Writers On Editing: Don’t Do It All Yourself

I was recently asked to participate in a poll on Goodreads.com about editing, specifically how authors get it done for their work. Responses to the question “Do you use an editor?” included did it all myself, had a friend or relative do it, hired a cheap or expensive editor, used a free website for authors to help one another, used a volunteer, or used software. Sadly, the most common answer that had floated to the top of the poll was, “No, I just did it all myself.”

Here’s the best advice I can ever offer a writer: DON’T do it all yourself. Find yourself a “no” person, someone both willing to read your work critically and that you’re willing to listen to no matter what they say or how bad it may seem to them (advisers are invaluable, see The Evil Overlord list for details on correct usage).

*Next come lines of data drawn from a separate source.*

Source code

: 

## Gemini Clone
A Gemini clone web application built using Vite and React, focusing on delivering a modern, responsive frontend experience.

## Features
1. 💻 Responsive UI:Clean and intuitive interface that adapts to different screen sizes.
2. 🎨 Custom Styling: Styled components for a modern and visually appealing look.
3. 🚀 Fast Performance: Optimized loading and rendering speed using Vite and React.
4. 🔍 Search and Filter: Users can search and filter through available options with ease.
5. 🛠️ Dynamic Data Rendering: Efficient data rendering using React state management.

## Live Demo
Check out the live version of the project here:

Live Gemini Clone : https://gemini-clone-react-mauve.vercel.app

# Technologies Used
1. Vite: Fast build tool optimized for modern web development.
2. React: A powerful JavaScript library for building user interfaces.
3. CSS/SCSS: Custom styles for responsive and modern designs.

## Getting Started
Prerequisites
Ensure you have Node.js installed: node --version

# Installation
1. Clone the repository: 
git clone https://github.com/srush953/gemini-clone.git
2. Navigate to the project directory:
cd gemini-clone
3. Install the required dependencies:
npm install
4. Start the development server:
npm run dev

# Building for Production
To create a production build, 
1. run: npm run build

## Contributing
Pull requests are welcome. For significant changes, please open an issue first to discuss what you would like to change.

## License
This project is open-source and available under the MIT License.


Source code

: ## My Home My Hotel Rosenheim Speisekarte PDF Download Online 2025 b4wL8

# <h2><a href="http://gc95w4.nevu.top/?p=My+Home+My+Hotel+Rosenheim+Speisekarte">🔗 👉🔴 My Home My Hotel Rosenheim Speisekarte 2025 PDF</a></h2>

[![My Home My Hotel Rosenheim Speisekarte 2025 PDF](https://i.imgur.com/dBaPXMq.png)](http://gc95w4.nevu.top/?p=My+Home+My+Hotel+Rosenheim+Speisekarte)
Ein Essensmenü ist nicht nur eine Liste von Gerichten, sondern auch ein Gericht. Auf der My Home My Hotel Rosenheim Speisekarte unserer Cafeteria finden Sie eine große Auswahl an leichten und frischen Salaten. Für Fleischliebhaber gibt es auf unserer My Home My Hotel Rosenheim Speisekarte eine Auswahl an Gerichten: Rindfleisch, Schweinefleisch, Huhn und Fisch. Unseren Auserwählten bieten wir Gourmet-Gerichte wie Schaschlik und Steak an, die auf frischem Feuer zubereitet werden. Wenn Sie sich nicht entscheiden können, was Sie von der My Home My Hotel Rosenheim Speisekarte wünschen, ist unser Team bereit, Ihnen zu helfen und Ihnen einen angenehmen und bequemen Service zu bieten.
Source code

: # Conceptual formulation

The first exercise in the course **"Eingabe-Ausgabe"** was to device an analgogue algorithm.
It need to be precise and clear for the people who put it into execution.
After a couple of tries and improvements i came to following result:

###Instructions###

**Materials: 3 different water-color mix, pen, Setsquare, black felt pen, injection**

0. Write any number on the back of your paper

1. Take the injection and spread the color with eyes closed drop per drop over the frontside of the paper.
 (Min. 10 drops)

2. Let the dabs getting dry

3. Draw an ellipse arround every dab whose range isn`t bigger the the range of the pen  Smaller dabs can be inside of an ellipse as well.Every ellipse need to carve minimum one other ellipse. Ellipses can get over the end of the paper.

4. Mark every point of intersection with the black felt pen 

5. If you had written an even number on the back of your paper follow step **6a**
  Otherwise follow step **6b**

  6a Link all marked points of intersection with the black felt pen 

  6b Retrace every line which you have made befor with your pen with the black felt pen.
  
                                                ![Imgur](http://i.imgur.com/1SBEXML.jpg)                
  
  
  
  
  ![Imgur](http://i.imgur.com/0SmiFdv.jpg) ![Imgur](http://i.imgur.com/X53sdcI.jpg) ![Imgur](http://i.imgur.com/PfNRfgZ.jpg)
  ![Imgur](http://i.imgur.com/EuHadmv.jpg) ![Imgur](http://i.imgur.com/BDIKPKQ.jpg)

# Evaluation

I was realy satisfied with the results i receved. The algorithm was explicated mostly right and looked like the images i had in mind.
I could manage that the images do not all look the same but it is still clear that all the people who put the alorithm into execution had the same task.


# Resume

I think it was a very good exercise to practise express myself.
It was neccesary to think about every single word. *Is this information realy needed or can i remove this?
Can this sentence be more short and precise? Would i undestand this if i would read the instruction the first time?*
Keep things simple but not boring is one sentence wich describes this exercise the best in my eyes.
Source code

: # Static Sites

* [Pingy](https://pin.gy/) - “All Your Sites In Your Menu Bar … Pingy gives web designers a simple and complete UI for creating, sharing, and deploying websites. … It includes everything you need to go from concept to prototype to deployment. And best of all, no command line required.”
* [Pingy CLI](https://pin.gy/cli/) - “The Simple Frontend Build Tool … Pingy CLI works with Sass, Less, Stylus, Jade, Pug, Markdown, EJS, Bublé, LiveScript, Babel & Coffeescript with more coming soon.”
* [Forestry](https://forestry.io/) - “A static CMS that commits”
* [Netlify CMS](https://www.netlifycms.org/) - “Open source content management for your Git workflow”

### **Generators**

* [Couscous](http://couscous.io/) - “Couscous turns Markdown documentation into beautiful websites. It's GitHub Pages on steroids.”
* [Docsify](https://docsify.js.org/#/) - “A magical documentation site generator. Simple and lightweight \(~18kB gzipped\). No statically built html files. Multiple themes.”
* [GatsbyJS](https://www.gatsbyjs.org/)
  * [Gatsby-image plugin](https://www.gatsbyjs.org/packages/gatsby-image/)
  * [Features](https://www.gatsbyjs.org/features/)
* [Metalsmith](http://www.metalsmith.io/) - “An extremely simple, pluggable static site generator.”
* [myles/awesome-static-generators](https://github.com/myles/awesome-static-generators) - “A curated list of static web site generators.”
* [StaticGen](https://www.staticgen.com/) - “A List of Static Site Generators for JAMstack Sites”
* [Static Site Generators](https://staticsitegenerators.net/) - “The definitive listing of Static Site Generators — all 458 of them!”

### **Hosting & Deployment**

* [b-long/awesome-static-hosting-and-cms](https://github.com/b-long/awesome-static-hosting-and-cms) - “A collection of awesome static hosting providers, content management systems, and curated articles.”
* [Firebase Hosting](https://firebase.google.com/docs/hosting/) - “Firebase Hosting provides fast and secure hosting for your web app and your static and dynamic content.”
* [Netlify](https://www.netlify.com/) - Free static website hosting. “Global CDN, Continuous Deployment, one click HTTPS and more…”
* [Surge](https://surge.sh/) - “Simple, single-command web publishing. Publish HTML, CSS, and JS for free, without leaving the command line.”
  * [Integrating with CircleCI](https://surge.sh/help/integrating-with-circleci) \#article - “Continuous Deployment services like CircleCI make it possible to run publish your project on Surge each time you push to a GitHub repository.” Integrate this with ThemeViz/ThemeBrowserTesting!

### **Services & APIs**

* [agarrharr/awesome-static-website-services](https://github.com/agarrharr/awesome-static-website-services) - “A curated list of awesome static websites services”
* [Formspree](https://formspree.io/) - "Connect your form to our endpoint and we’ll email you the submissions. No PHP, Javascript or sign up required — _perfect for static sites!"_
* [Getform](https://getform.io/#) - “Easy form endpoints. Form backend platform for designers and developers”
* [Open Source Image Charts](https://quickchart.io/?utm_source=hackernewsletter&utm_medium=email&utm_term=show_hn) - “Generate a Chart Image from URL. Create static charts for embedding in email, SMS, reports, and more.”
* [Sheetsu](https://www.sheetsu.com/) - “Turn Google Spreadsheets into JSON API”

Heck, get a team of volunteer readers. They may be grammar Nazis or just people who like to read, but they will see things you’ll miss no matter how many times you read it yourself. Sometimes it won’t be grammatical or a missing word but just not explaining things as simply or as thoroughly as needed. A paid professional is wonderful if you trust them and can afford it, but always, always, ALWAYS have another set of eyes go over your work any way you can get it done.

Also, if you can compile your work into a PDF (OpenOffice can do this for you), here’s a really cool trick: let Adobe Reader read it to you out loud (it’s a built in feature of the free version) and just listen. This will reveal a lot of mistakes you and all of your editors may have glossed over for a final edit.